• [Records to process]
---

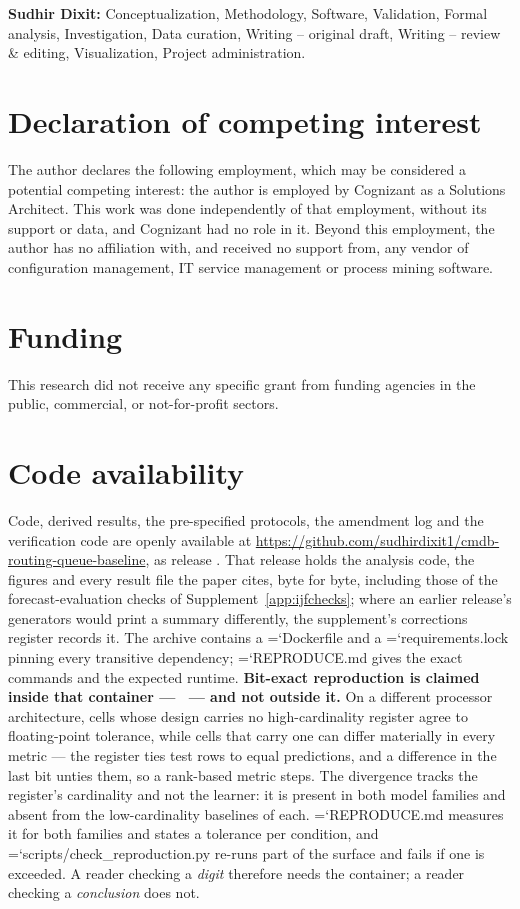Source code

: \documentclass[11pt,3p,review,authoryear]{elsarticle}
\DeclareRobustCommand\texttt[1]{%
  {\ttfamily\hyphenchar\font=`\-\relax #1}}
\theoremstyle{definition}
\begin{document}
\textbf{Sudhir Dixit:} Conceptualization, Methodology, Software, Validation,
Formal analysis, Investigation, Data curation, Writing -- original draft,
Writing -- review \& editing, Visualization, Project administration.

\section*{Declaration of competing interest}

The author declares the following employment, which may be considered a
potential competing interest: the author is employed by Cognizant as a
Solutions Architect. This work was done independently of that employment,
without its support or data, and Cognizant had no role in it. Beyond this
employment, the author has no affiliation with, and received no support
from, any vendor of configuration management, IT service management or
process mining software.

\section*{Funding}

This research did not receive any specific grant from funding agencies in
the public, commercial, or not-for-profit sectors.

\section*{Code availability}

Code, derived results, the pre-specified protocols, the amendment log and the
verification code are openly available at
\url{https://github.com/sudhirdixit1/cmdb-routing-queue-baseline}, as release
\releaseTag. That release holds the analysis code, the figures and every
result file the paper cites, byte for byte, including those of the
forecast-evaluation checks of Supplement~\ref{app:ijfchecks}; where an
earlier release's generators would print a summary differently, the
supplement's corrections register records it.
The archive contains a \texttt{Dockerfile} and a \texttt{requirements.lock}
pinning every transitive dependency; \texttt{REPRODUCE.md} gives the exact
commands and the expected runtime. \textbf{Bit-exact reproduction is claimed
inside that container --- \imageDigest\ --- and not outside it.} On a different processor architecture, cells whose design carries no
high-cardinality register agree to floating-point tolerance, while cells that
carry one can differ materially in every metric --- the register ties test
rows to equal predictions, and a difference in the last bit unties them, so a
rank-based metric steps. The divergence tracks the register's cardinality and
not the learner: it is present in both model families and absent from the
low-cardinality baselines of each. \texttt{REPRODUCE.md} measures it for both
families and states a tolerance per condition, and
\texttt{scripts/check\_reproduction.py} re-runs part of the surface and fails
if one is exceeded. A reader checking a \emph{digit} therefore needs the
container; a reader checking a \emph{conclusion} does not.
\end{document}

---

• [Work task] Reproduce the data above line for line, excluding every picture.

• [Solution below]
Source code

: \documentclass[11pt,3p,review,authoryear]{elsarticle}
\DeclareRobustCommand\texttt[1]{%
  {\ttfamily\hyphenchar\font=`\-\relax #1}}
\theoremstyle{definition}
\begin{document}
\textbf{Sudhir Dixit:} Conceptualization, Methodology, Software, Validation,
Formal analysis, Investigation, Data curation, Writing -- original draft,
Writing -- review \& editing, Visualization, Project administration.

\section*{Declaration of competing interest}

The author declares the following employment, which may be considered a
potential competing interest: the author is employed by Cognizant as a
Solutions Architect. This work was done independently of that employment,
without its support or data, and Cognizant had no role in it. Beyond this
employment, the author has no affiliation with, and received no support
from, any vendor of configuration management, IT service management or
process mining software.

\section*{Funding}

This research did not receive any specific grant from funding agencies in
the public, commercial, or not-for-profit sectors.

\section*{Code availability}

Code, derived results, the pre-specified protocols, the amendment log and the
verification code are openly available at
\url{https://github.com/sudhirdixit1/cmdb-routing-queue-baseline}, as release
\releaseTag. That release holds the analysis code, the figures and every
result file the paper cites, byte for byte, including those of the
forecast-evaluation checks of Supplement~\ref{app:ijfchecks}; where an
earlier release's generators would print a summary differently, the
supplement's corrections register records it.
The archive contains a \texttt{Dockerfile} and a \texttt{requirements.lock}
pinning every transitive dependency; \texttt{REPRODUCE.md} gives the exact
commands and the expected runtime. \textbf{Bit-exact reproduction is claimed
inside that container --- \imageDigest\ --- and not outside it.} On a different processor architecture, cells whose design carries no
high-cardinality register agree to floating-point tolerance, while cells that
carry one can differ materially in every metric --- the register ties test
rows to equal predictions, and a difference in the last bit unties them, so a
rank-based metric steps. The divergence tracks the register's cardinality and
not the learner: it is present in both model families and absent from the
low-cardinality baselines of each. \texttt{REPRODUCE.md} measures it for both
families and states a tolerance per condition, and
\texttt{scripts/check\_reproduction.py} re-runs part of the surface and fails
if one is exceeded. A reader checking a \emph{digit} therefore needs the
container; a reader checking a \emph{conclusion} does not.
\end{document}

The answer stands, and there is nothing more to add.